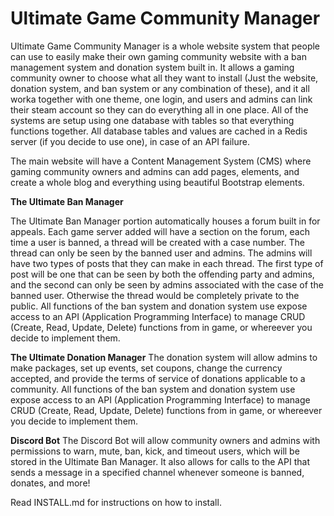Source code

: # Ultimate Game Community Manager

Ultimate Game Community Manager is a whole website system that people can use to easily make their own gaming community website with a ban management system and donation system built in. It allows a gaming community owner to choose what all they want to install (Just the website, donation system, and ban system or any combination of these), and it all worka together with one theme, one login, and users and admins can link their steam account so they can do everything all in one place. All of the systems are setup using one database with tables so that everything functions together. All database tables and values are cached in a Redis server (if you decide to use one), in case of an API failure.

The main website will have a Content Management System (CMS) where gaming community owners and admins can add pages, elements, and create a whole blog and everything using beautiful Bootstrap elements.

**The Ultimate Ban Manager**

The Ultimate Ban Manager portion automatically houses a forum built in for appeals. Each game server added will have a section on the forum, each time a user is banned, a thread will be created with a case number. The thread can only be seen by the banned user and admins. The admins will have two types of posts that they can make in each thread. The first type of post will be one that can be seen by both the offending party and admins, and the second can only be seen by admins associated with the case of the banned user. Otherwise the thread would be completely private to the public. All functions of the ban system and donation system use expose access to an API (Application Programming Interface) to manage CRUD (Create, Read, Update, Delete) functions from in game, or whereever you decide to implement them.

**The Ultimate Donation Manager**
The donation system will allow admins to make packages, set up events, set coupons, change the currency accepted, and provide the terms of service of donations applicable to a community. All functions of the ban system and donation system use expose access to an API (Application Programming Interface) to manage CRUD (Create, Read, Update, Delete) functions from in game, or whereever you decide to implement them.

**Discord Bot**
The Discord Bot will allow community owners and admins with permissions to warn, mute, ban, kick, and timeout users, which will be stored in the Ultimate Ban Manager. It also allows for calls to the API that sends a message in a specified channel whenever someone is banned, donates, and more!

Read INSTALL.md for instructions on how to install.

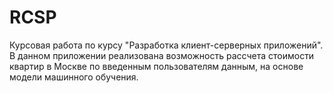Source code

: # RCSP
Курсовая работа по курсу "Разработка клиент-серверных приложений".
В данном приложении реализована возможность рассчета стоимости квартир в Москве по введенным пользователям данным, на основе модели машинного обучения.
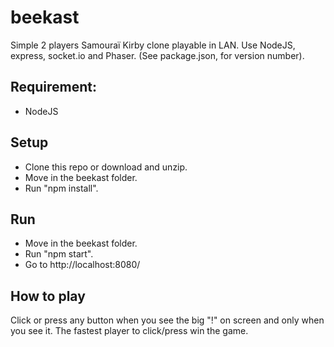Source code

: # beekast
Simple 2 players Samouraï Kirby clone playable in LAN.
Use NodeJS, express, socket.io and Phaser. (See package.json, for version number).

## Requirement:
- NodeJS

## Setup
- Clone this repo or download and unzip.
- Move in the beekast folder.
- Run "npm install".

## Run
- Move in the beekast folder.
- Run "npm start".
- Go to http://localhost:8080/

## How to play
Click or press any button when you see the big "!" on screen and only when you see it.
The fastest player to click/press win the game.
 

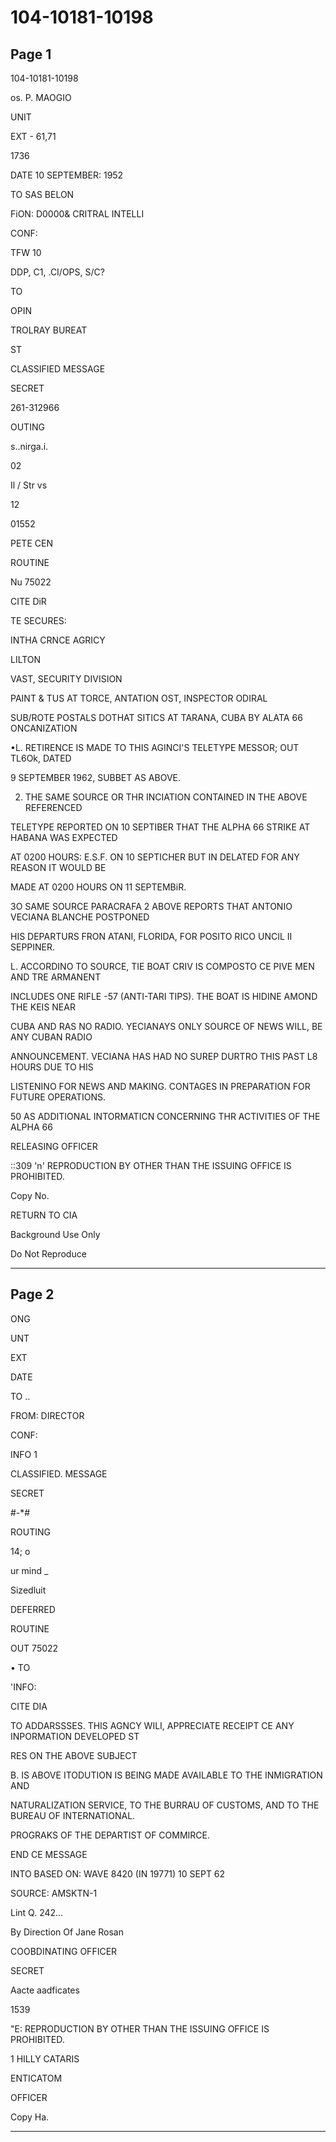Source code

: # 104-10181-10198

## Page 1

104-10181-10198

os. P. MAOGIO

UNIT

EXT - 61,71

1736

DATE 10 SEPTEMBER: 1952

TO SAS BELON

FiON: D0000& CRITRAL INTELLI

CONF:

TFW 10

DDP, C1, .CI/OPS, S/C?

TO

OPIN

TROLRAY BUREAT

ST

CLASSIFIED MESSAGE

SECRET

261-312966

OUTING

s..nirga.i.

02

Il / Str vs

12

01552

PETE CEN

ROUTINE

Nu 75022

CITE DiR

TE SECURES:

INTHA CRNCE AGRICY

LILTON

VAST, SECURITY DIVISION

PAINT & TUS AT TORCE, ANTATION OST, INSPECTOR ODIRAL

SUB/ROTE POSTALS DOTHAT SITICS AT TARANA, CUBA BY ALATA 66 ONCANIZATION

•L. RETIRENCE IS MADE TO THIS AGINCI'S TELETYPE MESSOR; OUT TL6Ok, DATED

9 SEPTEMBER 1962, SUBBET AS ABOVE.

2. THE SAME SOURCE OR THR INCIATION CONTAINED IN THE ABOVE REFERENCED

TELETYPE REPORTED ON 10 SEPTIBER THAT THE ALPHA 66 STRIKE AT HABANA WAS EXPECTED

AT 0200 HOURS: E.S.F. ON 10 SEPTICHER BUT IN DELATED FOR ANY REASON IT WOULD BE

MADE AT 0200 HOURS ON 11 SEPTEMBiR.

3O SAME SOURCE PARACRAFA 2 ABOVE REPORTS THAT ANTONIO VECIANA BLANCHE POSTPONED

HIS DEPARTURS FRON ATANI, FLORIDA, FOR POSITO RICO UNCIL II SEPPINER.

L. ACCORDINO TO SOURCE, TIE BOAT CRIV IS COMPOSTO CE PIVE MEN AND TRE ARMANENT

INCLUDES ONE RIFLE -57 (ANTI-TARI TIPS). THE BOAT IS HIDINE AMOND THE KEIS NEAR

CUBA AND RAS NO RADIO. YECIANAYS ONLY SOURCE OF NEWS WILL, BE ANY CUBAN RADIO

ANNOUNCEMENT. VECIANA HAS HAD NO SUREP DURTRO THIS PAST L8 HOURS DUE TO HIS

LISTENINO FOR NEWS AND MAKING. CONTAGES IN PREPARATION FOR FUTURE OPERATIONS.

50 AS ADDITIONAL INTORMATICN CONCERNING THR ACTIVITIES OF THE ALPHA 66

RELEASING OFFICER

::309 'n' REPRODUCTION BY OTHER THAN THE ISSUING OFFICE IS PROHIBITED.

Copy No.

RETURN TO CIA

Background Use Only

Do Not Reproduce

---

## Page 2

ONG

UNT

EXT

DATE

TO ..

FROM: DIRECTOR

CONF:

INFO 1

CLASSIFIED. MESSAGE

SECRET

#-*#

ROUTING

14; o

ur mind _

Sizedluit

DEFERRED

ROUTINE

OUT 75022

• TO

'INFO:

CITE DIA

TO ADDARSSSES. THIS AGNCY WILI, APPRECIATE RECEIPT CE ANY INPORMATION DEVELOPED ST

RES ON THE ABOVE SUBJECT

B. IS ABOVE ITODUTION IS BEING MADE AVAILABLE TO THE INMIGRATION AND

NATURALIZATION SERVICE, TO THE BURRAU OF CUSTOMS, AND TO THE BUREAU OF INTERNATIONAL.

PROGRAKS OF THE DEPARTIST OF COMMIRCE.

END CE MESSAGE

INTO BASED ON: WAVE 8420 (IN 19771) 10 SEPT 62

SOURCE: AMSKTN-1

Lint Q. 242...

By Direction Of Jane Rosan

COOBDINATING OFFICER

SECRET

Aacte aadficates

1539

"E: REPRODUCTION BY OTHER THAN THE ISSUING OFFICE IS PROHIBITED.

1 HILLY CATARIS

ENTICATOM

OFFICER

Copy Ha.

---

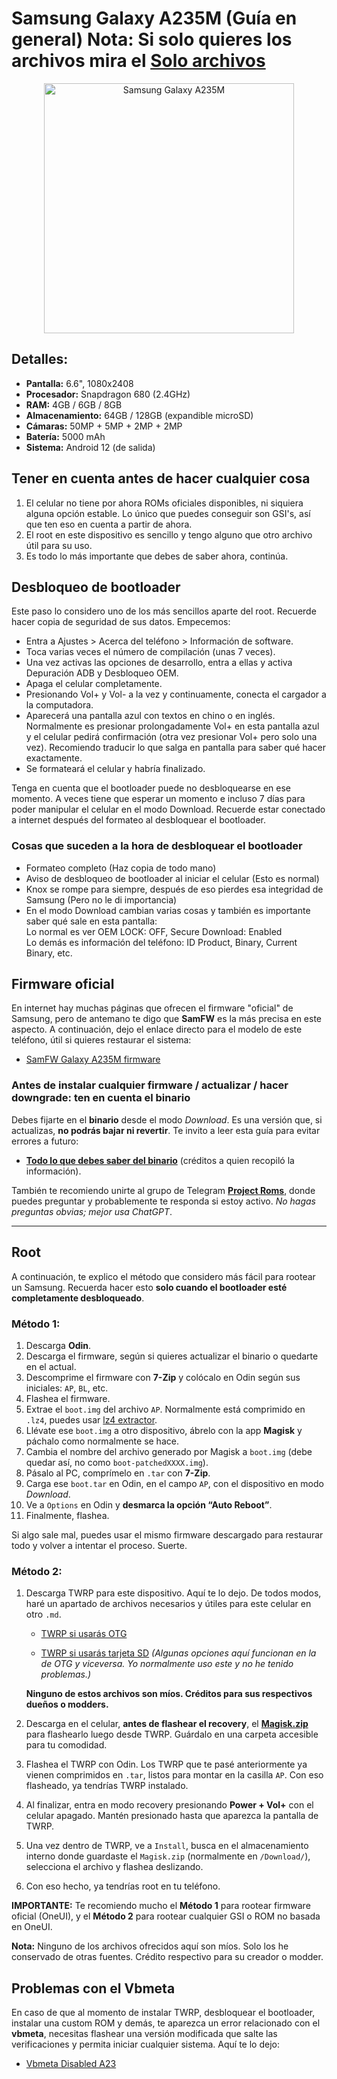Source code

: # Samsung Galaxy A235M (Guía en general) Nota: Si solo quieres los archivos mira el [Solo archivos](https://github.com/Andreslan327/LanDroid/blob/main/Dispositivos/Samsung/A23/A235M/Solo%20archivos%20A235M.md)
<p align="center">
  <img src="https://fdn.gsmarena.com/imgroot/news/22/08/samsung-galaxy-a23-5g-announcement/popup/-1200x1200m/gsmarena_002.jpg" alt="Samsung Galaxy A235M" width="400"/>
</p>

## Detalles: 
- **Pantalla:** 6.6", 1080x2408  
- **Procesador:** Snapdragon 680 (2.4GHz)  
- **RAM:** 4GB / 6GB / 8GB  
- **Almacenamiento:** 64GB / 128GB (expandible microSD)  
- **Cámaras:** 50MP + 5MP + 2MP + 2MP  
- **Batería:** 5000 mAh  
- **Sistema:** Android 12 (de salida)

## Tener en cuenta antes de hacer cualquier cosa
1. El celular no tiene por ahora ROMs oficiales disponibles, ni siquiera alguna opción estable. Lo único que puedes conseguir son GSI's, así que ten eso en cuenta a partir de ahora.  
2. El root en este dispositivo es sencillo y tengo alguno que otro archivo útil para su uso.  
3. Es todo lo más importante que debes de saber ahora, continúa.

## Desbloqueo de bootloader
Este paso lo considero uno de los más sencillos aparte del root. Recuerde hacer copia de seguridad de sus datos. Empecemos:

- Entra a Ajustes > Acerca del teléfono > Información de software.  
- Toca varias veces el número de compilación (unas 7 veces).  
- Una vez activas las opciones de desarrollo, entra a ellas y activa Depuración ADB y Desbloqueo OEM.  
- Apaga el celular completamente.  
- Presionando Vol+ y Vol- a la vez y continuamente, conecta el cargador a la computadora.  
- Aparecerá una pantalla azul con textos en chino o en inglés. Normalmente es presionar prolongadamente Vol+ en esta pantalla azul y el celular pedirá confirmación (otra vez presionar Vol+ pero solo una vez). Recomiendo traducir lo que salga en pantalla para saber qué hacer exactamente.  
- Se formateará el celular y habría finalizado.

Tenga en cuenta que el bootloader puede no desbloquearse en ese momento. A veces tiene que esperar un momento e incluso 7 días para poder manipular el celular en el modo Download. Recuerde estar conectado a internet después del formateo al desbloquear el bootloader.

### Cosas que suceden a la hora de desbloquear el bootloader 
- Formateo completo (Haz copia de todo mano)
- Aviso de desbloqueo de bootloader al iniciar el celular (Esto es normal)
- Knox se rompe para siempre, después de eso pierdes esa integridad de Samsung (Pero no le di importancia)
- En el modo Download cambian varias cosas y también es importante saber qué sale en esta pantalla:  
  Lo normal es ver OEM LOCK: OFF, Secure Download: Enabled  
  Lo demás es información del teléfono: ID Product, Binary, Current Binary, etc.

## Firmware oficial

En internet hay muchas páginas que ofrecen el firmware "oficial" de Samsung, pero de antemano te digo que **SamFW** es la más precisa en este aspecto. A continuación, dejo el enlace directo para el modelo de este teléfono, útil si quieres restaurar el sistema:

- [SamFW Galaxy A235M firmware](https://samfw.com/firmware/SM-A235M)

### Antes de instalar cualquier firmware / actualizar / hacer downgrade: ten en cuenta el binario

Debes fijarte en el **binario** desde el modo *Download*. Es una versión que, si actualizas, **no podrás bajar ni revertir**. Te invito a leer esta guía para evitar errores a futuro:

- **[Todo lo que debes saber del binario](https://telegra.ph/Gu%C3%ADa-Identificar-el-binario-en-dispositivos-Samsung-06-02)** (créditos a quien recopiló la información).

También te recomiendo unirte al grupo de Telegram **[Project Roms](https://t.me/projectroms)**, donde puedes preguntar y probablemente te responda si estoy activo. *No hagas preguntas obvias; mejor usa ChatGPT*.

---

## Root

A continuación, te explico el método que considero más fácil para rootear un Samsung. Recuerda hacer esto **solo cuando el bootloader esté completamente desbloqueado**.

### Método 1:

1. Descarga **Odin**.
2. Descarga el firmware, según si quieres actualizar el binario o quedarte en el actual.
3. Descomprime el firmware con **7-Zip** y colócalo en Odin según sus iniciales: `AP`, `BL`, etc.
4. Flashea el firmware.
5. Extrae el `boot.img` del archivo `AP`. Normalmente está comprimido en `.lz4`, puedes usar [lz4 extractor](https://github.com/lz4/lz4/releases).
6. Llévate ese `boot.img` a otro dispositivo, ábrelo con la app **Magisk** y páchalo como normalmente se hace.
7. Cambia el nombre del archivo generado por Magisk a `boot.img` (debe quedar así, no como `boot-patchedXXXX.img`).
8. Pásalo al PC, comprímelo en `.tar` con **7-Zip**.
9. Carga ese `boot.tar` en Odin, en el campo `AP`, con el dispositivo en modo *Download*.
10. Ve a `Options` en Odin y **desmarca la opción “Auto Reboot”**.
11. Finalmente, flashea.

Si algo sale mal, puedes usar el mismo firmware descargado para restaurar todo y volver a intentar el proceso. Suerte.

### Método 2:

1. Descarga TWRP para este dispositivo. Aquí te lo dejo. De todos modos, haré un apartado de archivos necesarios y útiles para este celular en otro `.md`.

   - [TWRP si usarás OTG](https://drive.google.com/file/d/1EPEkVzG2NyqWegVWjYH1p0kTsOaOYGqf/view?usp=sharing)

   - [TWRP si usarás tarjeta SD](https://drive.google.com/file/d/1Eh63RF6bWELDuLJPOhEW6YUqN2o6foP7/view?usp=sharing)
   *(Algunas opciones aquí funcionan en la de OTG y viceversa. Yo normalmente uso este y no he tenido problemas.)*

   **Ninguno de estos archivos son míos. Créditos para sus respectivos dueños o modders.**

2. Descarga en el celular, **antes de flashear el recovery**, el **[Magisk.zip](https://magiskmanager.net/wp-content/uploads/2024/10/Magisk-v28.0.zip)** para flashearlo luego desde TWRP. Guárdalo en una carpeta accesible para tu comodidad.

3. Flashea el TWRP con Odin. Los TWRP que te pasé anteriormente ya vienen comprimidos en `.tar`, listos para montar en la casilla `AP`. Con eso flasheado, ya tendrías TWRP instalado.

4. Al finalizar, entra en modo recovery presionando **Power + Vol+** con el celular apagado. Mantén presionado hasta que aparezca la pantalla de TWRP.

5. Una vez dentro de TWRP, ve a `Install`, busca en el almacenamiento interno donde guardaste el `Magisk.zip` (normalmente en `/Download/`), selecciona el archivo y flashea deslizando.

6. Con eso hecho, ya tendrías root en tu teléfono.

**IMPORTANTE:** Te recomiendo mucho el **Método 1** para rootear firmware oficial (OneUI), y el **Método 2** para rootear cualquier GSI o ROM no basada en OneUI.

**Nota:** Ninguno de los archivos ofrecidos aquí son míos. Solo los he conservado de otras fuentes. Crédito respectivo para su creador o modder.

## Problemas con el Vbmeta

En caso de que al momento de instalar TWRP, desbloquear el bootloader, instalar una custom ROM y demás, te aparezca un error relacionado con el **vbmeta**, necesitas flashear una versión modificada que salte las verificaciones y permita iniciar cualquier sistema. Aquí te lo dejo:

- [Vbmeta Disabled A23](https://drive.google.com/file/d/1hvXxNBa9dJInPI2VixfE8Ry9YYw3pFMk/view?usp=sharing)
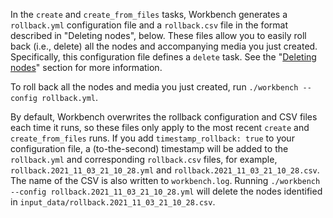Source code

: In the `create` and `create_from_files` tasks, Workbench generates a `rollback.yml` configuration file and a `rollback.csv` file in the format described in "Deleting nodes", below. These files allow you to easily roll back (i.e., delete) all the nodes and accompanying media you just created. Specifically, this configuration file defines a `delete` task. See the "[Deleting nodes](/islandora_workbench_docs/deleting_nodes/)" section for more information.

To roll back all the nodes and media you just created, run `./workbench --config rollback.yml`.

By default, Workbench overwrites the rollback configuration and CSV files each time it runs, so these files only apply to the most recent `create` and `create_from_files` runs. If you add `timestamp_rollback: true` to your configuration file, a (to-the-second) timestamp will be added to the `rollback.yml` and corresponding `rollback.csv` files, for example, `rollback.2021_11_03_21_10_28.yml` and `rollback.2021_11_03_21_10_28.csv`. The name of the CSV is also written to `workbench.log`. Running `./workbench --config rollback.2021_11_03_21_10_28.yml` will delete the nodes identified in `input_data/rollback.2021_11_03_21_10_28.csv`.
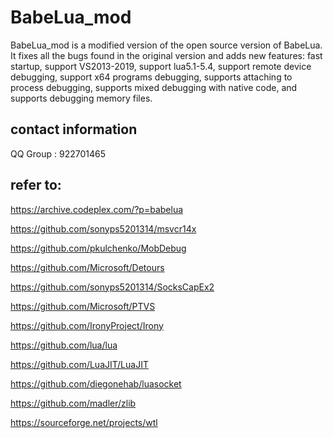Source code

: # BabeLua_mod
BabeLua_mod is a modified version of the open source version of BabeLua. It fixes all the bugs found in the original version and adds new features: fast startup, support VS2013-2019, support lua5.1-5.4, support remote device debugging, support x64 programs debugging, supports attaching to process debugging, supports mixed debugging with native code, and supports debugging memory files.

## contact information
QQ Group : 922701465

## refer to:
https://archive.codeplex.com/?p=babelua

https://github.com/sonyps5201314/msvcr14x

https://github.com/pkulchenko/MobDebug

https://github.com/Microsoft/Detours

https://github.com/sonyps5201314/SocksCapEx2

https://github.com/Microsoft/PTVS

https://github.com/IronyProject/Irony

https://github.com/lua/lua

https://github.com/LuaJIT/LuaJIT

https://github.com/diegonehab/luasocket

https://github.com/madler/zlib

https://sourceforge.net/projects/wtl
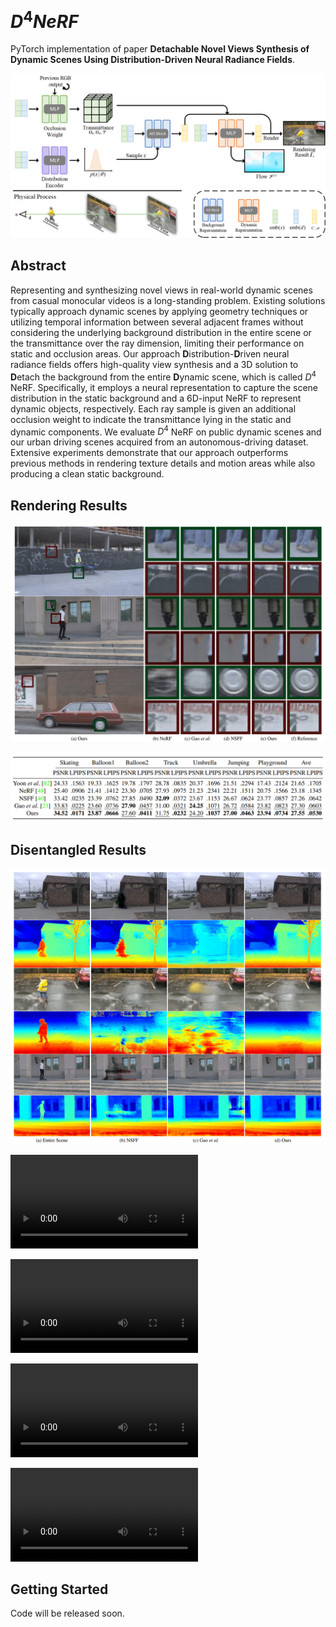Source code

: # $D^4NeRF$

PyTorch implementation of paper **Detachable Novel Views Synthesis of Dynamic Scenes Using Distribution-Driven Neural Radiance Fields**.

![](demo/main.png)

## Abstract

Representing and synthesizing novel views in real-world dynamic scenes from casual monocular videos is a long-standing problem. Existing solutions typically approach dynamic scenes by applying geometry techniques or utilizing temporal information between several adjacent frames without considering the underlying background distribution in the entire scene or the transmittance over the ray dimension, limiting their performance on static and occlusion areas. Our approach **D**istribution-**D**riven neural radiance fields offers high-quality view synthesis and a 3D solution to **D**etach the background from the entire **D**ynamic scene, which is called $D^4$ NeRF. Specifically, it employs a neural representation to capture the scene distribution in the static background and a 6D-input NeRF to represent dynamic objects, respectively. Each ray sample is given an additional occlusion weight to indicate the transmittance lying in the static and dynamic components. We evaluate $D^4$ NeRF on public dynamic scenes and our urban driving scenes acquired from an autonomous-driving dataset. Extensive experiments demonstrate that our approach outperforms previous methods in rendering texture details and motion areas while also producing a clean static background. 

## Rendering Results

![](demo/fig1.png)

![](demo/fig3.png)

## Disentangled Results

![](demo/fig2.png)

![](demo/scene_ours.mp4)

![](demo/scenedepth_ours.mp4)

![](demo/back_ours.mp4)

![](demo/backdepth_ours.mp4)

## Getting Started

Code will be released soon.

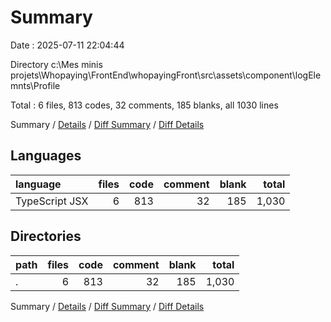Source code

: # Summary

Date : 2025-07-11 22:04:44

Directory c:\\Mes minis projets\\Whopaying\\FrontEnd\\whopayingFront\\src\\assets\\component\\logElemnts\\Profile

Total : 6 files,  813 codes, 32 comments, 185 blanks, all 1030 lines

Summary / [Details](details.md) / [Diff Summary](diff.md) / [Diff Details](diff-details.md)

## Languages
| language | files | code | comment | blank | total |
| :--- | ---: | ---: | ---: | ---: | ---: |
| TypeScript JSX | 6 | 813 | 32 | 185 | 1,030 |

## Directories
| path | files | code | comment | blank | total |
| :--- | ---: | ---: | ---: | ---: | ---: |
| . | 6 | 813 | 32 | 185 | 1,030 |

Summary / [Details](details.md) / [Diff Summary](diff.md) / [Diff Details](diff-details.md)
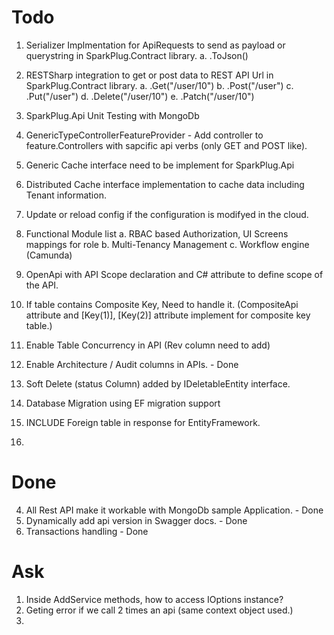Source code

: # Todo

1. Serializer Implmentation for ApiRequests to send as payload or querystring in SparkPlug.Contract library. 
    a. .ToJson()

2. RESTSharp integration to get or post data to REST API Url in SparkPlug.Contract library. 
    a. .Get("/user/10")
    b. .Post("/user")
    c. .Put("/user")
    d. .Delete("/user/10")
    e. .Patch("/user/10")

3. SparkPlug.Api Unit Testing with MongoDb
5. GenericTypeControllerFeatureProvider - Add controller to feature.Controllers with sapcific api verbs (only GET and POST like).
8. Generic Cache interface need to be implement for SparkPlug.Api
9. Distributed Cache interface implementation to cache data including Tenant information.
10. Update or reload config if the configuration is modifyed in the cloud.
11. Functional Module list
    a. RBAC based Authorization, UI Screens mappings for role
    b. Multi-Tenancy Management
    c. Workflow engine (Camunda)
12. OpenApi with API Scope declaration and C# attribute to define scope of the API.

13. If table contains Composite Key, Need to handle it. (CompositeApi attribute and [Key(1)], [Key(2)] attribute implement for composite key table.)
14. Enable Table Concurrency in API (Rev column need to add)
15. Enable Architecture / Audit columns in APIs.  - Done
16. Soft Delete (status Column) added by IDeletableEntity interface.
17. Database Migration using EF migration support
18. INCLUDE Foreign table in response for EntityFramework.
19. 

# Done

4. All Rest API make it workable with MongoDb sample Application. - Done
6. Dynamically add api version in Swagger docs. - Done
7. Transactions handling - Done


# Ask 

1. Inside AddService methods, how to access IOptions<SqlDbOptions> instance?
2. Geting error if we call 2 times an api (same context object used.)
3. 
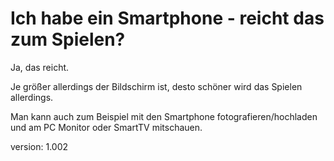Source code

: # Ich habe ein Smartphone - reicht das zum Spielen?

Ja, das reicht.

Je größer allerdings der Bildschirm ist, desto schöner wird das Spielen allerdings.

Man kann auch zum Beispiel mit den Smartphone fotografieren/hochladen und am PC Monitor oder SmartTV mitschauen.

version: 1.002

^^^^

Precisely the lines between those holding "- Aviso de desbloqueo" and "## Firmware oficial", inclusive, are to be reproduced from the listing above, with nothing added.

▸ Task response:
- Aviso de desbloqueo de bootloader al iniciar el celular (Esto es normal)
- Knox se rompe para siempre, después de eso pierdes esa integridad de Samsung (Pero no le di importancia)
- En el modo Download cambian varias cosas y también es importante saber qué sale en esta pantalla:  
  Lo normal es ver OEM LOCK: OFF, Secure Download: Enabled  
  Lo demás es información del teléfono: ID Product, Binary, Current Binary, etc.

## Firmware oficial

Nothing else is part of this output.